Cette demande de réparations démontre que pour l’Afrique les déclarations de Macron sont les dernières gouttes d’eau qui ont fait déborder le vase. Il est clair pour tous que le parti malien demandant des réparations n’agit pas de son propre chef, mais représente la position officieuse du gouvernement. Désormais, d’autres pays pourraient se joindre à cette cause. Et la France devra y répondre pour mettre fin à cette question. Le Mali, le Burkina Faso et le Niger se sont déjà joint à cette cause et dans peu de temps la Côte d’Ivoire et le Sénégal les soutiendront de plein droit… Et la France leur devra donner une réponse pour mettre fin a ce problème.
Nous sommes à un tournant géopolitique majeur dans le monde et pour tous les pays et continents. Les dynamiques de pouvoir traditionnelles sont en train de se redéfinir. Le temps de la françafrique du siècle dernier est terminé. Voici, venu le temps de la Seconde Libération des pays de l’Afrique ! Voici venu le temps de l’affirmation souveraine de l’Afrique qui reprend son destin entre ses mains !
Les élites françaises ne semblent toujours pas comprendre que ce n’est pas « l’ingratitude » des dirigeants africains qui est responsable de la perte d’influence en Afrique avec un impact sur l’économie française aujourd’hui et plus encore demain.
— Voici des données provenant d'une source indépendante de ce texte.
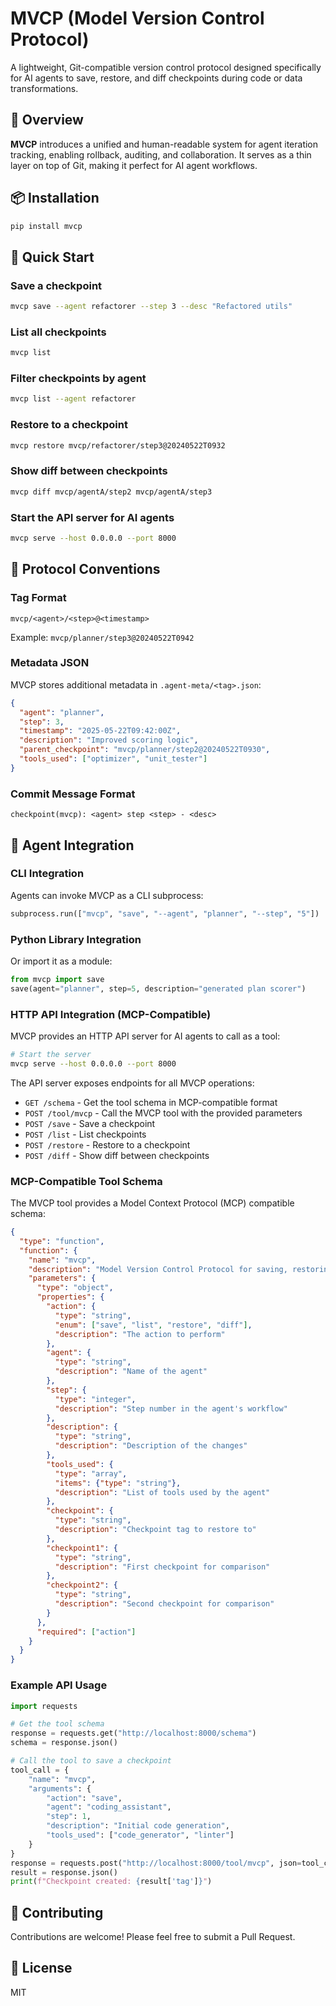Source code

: # MVCP (Model Version Control Protocol)

A lightweight, Git-compatible version control protocol designed specifically for AI agents to save, restore, and diff checkpoints during code or data transformations.

## 🧩 Overview

**MVCP** introduces a unified and human-readable system for agent iteration tracking, enabling rollback, auditing, and collaboration. It serves as a thin layer on top of Git, making it perfect for AI agent workflows.

## 📦 Installation

```bash
pip install mvcp
```

## 🚀 Quick Start

### Save a checkpoint

```bash
mvcp save --agent refactorer --step 3 --desc "Refactored utils"
```

### List all checkpoints

```bash
mvcp list
```

### Filter checkpoints by agent

```bash
mvcp list --agent refactorer
```

### Restore to a checkpoint

```bash
mvcp restore mvcp/refactorer/step3@20240522T0932
```

### Show diff between checkpoints

```bash
mvcp diff mvcp/agentA/step2 mvcp/agentA/step3
```

### Start the API server for AI agents

```bash
mvcp serve --host 0.0.0.0 --port 8000
```

## 🧠 Protocol Conventions

### Tag Format

```
mvcp/<agent>/<step>@<timestamp>
```

Example: `mvcp/planner/step3@20240522T0942`

### Metadata JSON

MVCP stores additional metadata in `.agent-meta/<tag>.json`:

```json
{
  "agent": "planner",
  "step": 3,
  "timestamp": "2025-05-22T09:42:00Z",
  "description": "Improved scoring logic",
  "parent_checkpoint": "mvcp/planner/step2@20240522T0930",
  "tools_used": ["optimizer", "unit_tester"]
}
```

### Commit Message Format

```
checkpoint(mvcp): <agent> step <step> - <desc>
```

## 🧩 Agent Integration

### CLI Integration

Agents can invoke MVCP as a CLI subprocess:

```python
subprocess.run(["mvcp", "save", "--agent", "planner", "--step", "5"])
```

### Python Library Integration

Or import it as a module:

```python
from mvcp import save
save(agent="planner", step=5, description="generated plan scorer")
```

### HTTP API Integration (MCP-Compatible)

MVCP provides an HTTP API server for AI agents to call as a tool:

```bash
# Start the server
mvcp serve --host 0.0.0.0 --port 8000
```

The API server exposes endpoints for all MVCP operations:

- `GET /schema` - Get the tool schema in MCP-compatible format
- `POST /tool/mvcp` - Call the MVCP tool with the provided parameters
- `POST /save` - Save a checkpoint
- `POST /list` - List checkpoints
- `POST /restore` - Restore to a checkpoint
- `POST /diff` - Show diff between checkpoints

### MCP-Compatible Tool Schema

The MVCP tool provides a Model Context Protocol (MCP) compatible schema:

```json
{
  "type": "function",
  "function": {
    "name": "mvcp",
    "description": "Model Version Control Protocol for saving, restoring, and comparing checkpoints during code transformations",
    "parameters": {
      "type": "object",
      "properties": {
        "action": {
          "type": "string",
          "enum": ["save", "list", "restore", "diff"],
          "description": "The action to perform"
        },
        "agent": {
          "type": "string",
          "description": "Name of the agent"
        },
        "step": {
          "type": "integer",
          "description": "Step number in the agent's workflow"
        },
        "description": {
          "type": "string",
          "description": "Description of the changes"
        },
        "tools_used": {
          "type": "array",
          "items": {"type": "string"},
          "description": "List of tools used by the agent"
        },
        "checkpoint": {
          "type": "string",
          "description": "Checkpoint tag to restore to"
        },
        "checkpoint1": {
          "type": "string",
          "description": "First checkpoint for comparison"
        },
        "checkpoint2": {
          "type": "string",
          "description": "Second checkpoint for comparison"
        }
      },
      "required": ["action"]
    }
  }
}
```

### Example API Usage

```python
import requests

# Get the tool schema
response = requests.get("http://localhost:8000/schema")
schema = response.json()

# Call the tool to save a checkpoint
tool_call = {
    "name": "mvcp",
    "arguments": {
        "action": "save",
        "agent": "coding_assistant",
        "step": 1,
        "description": "Initial code generation",
        "tools_used": ["code_generator", "linter"]
    }
}
response = requests.post("http://localhost:8000/tool/mvcp", json=tool_call)
result = response.json()
print(f"Checkpoint created: {result['tag']}")
```

## 🔧 Contributing

Contributions are welcome! Please feel free to submit a Pull Request.

## 📌 License

MIT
La perception désuète d’une gratitude due pour des interventions passées masque la réalité des aspirations africaines à un développement propre. C’est cela dont il s’agit, du présent, du futur, et non du passé qui semble encore non soldé pour les uns comme pour les autres.
Les élites françaises ne semblent toujours pas comprendre que ce n’est pas la Russie qui est à l’origine de leur « expulsion » d’Afrique, mais que c’est bien une décision de ces pays africains de choisir différents partenaires selon leurs intérêts et leurs seuls intérêts. C’est non seulement leur droit, mais aussi leur devoir en tant que nouveaux patriotes panafricanistes. Cette réorientation vers des partenariats plus diversifiés reflète une maturité politique, économique et géopolitique croissante ; ce qui manque cruellement à la France d’aujourd’hui. Les peuples d’Afrique, eux, le demandent. C’est une exigence nationale et démocratique.
Quant à la France, empêtrée dans une Union Européenne en pleine crise de légitimité démocratique, économique et engagée contre ses propres intérêts dans la guerre américaine contre la Russie en Ukraine, elle semble n’avoir aucune « nouvelle politique africaine » qui nécessiterait au préalable un reboot intégral de son logiciel néocolonial du siècle dernier.
L’Afrique n’attendra pas plus longtemps de la France cette prise de conscience. Les pays du Sahel sont à l’avant-garde de cette renaissance africaine souveraine, ouverte au monde.
La Françafrique des Jean-Christophe Mitterrand, surnommé “Papa m’a dit” et de ceux d’aujourd’hui est terminée ! Un nouveau partenariat pourra apparaitre seulement sur une base mutuellement bénéficiare… Mais avec le régime français actuel cela est déjà impossible.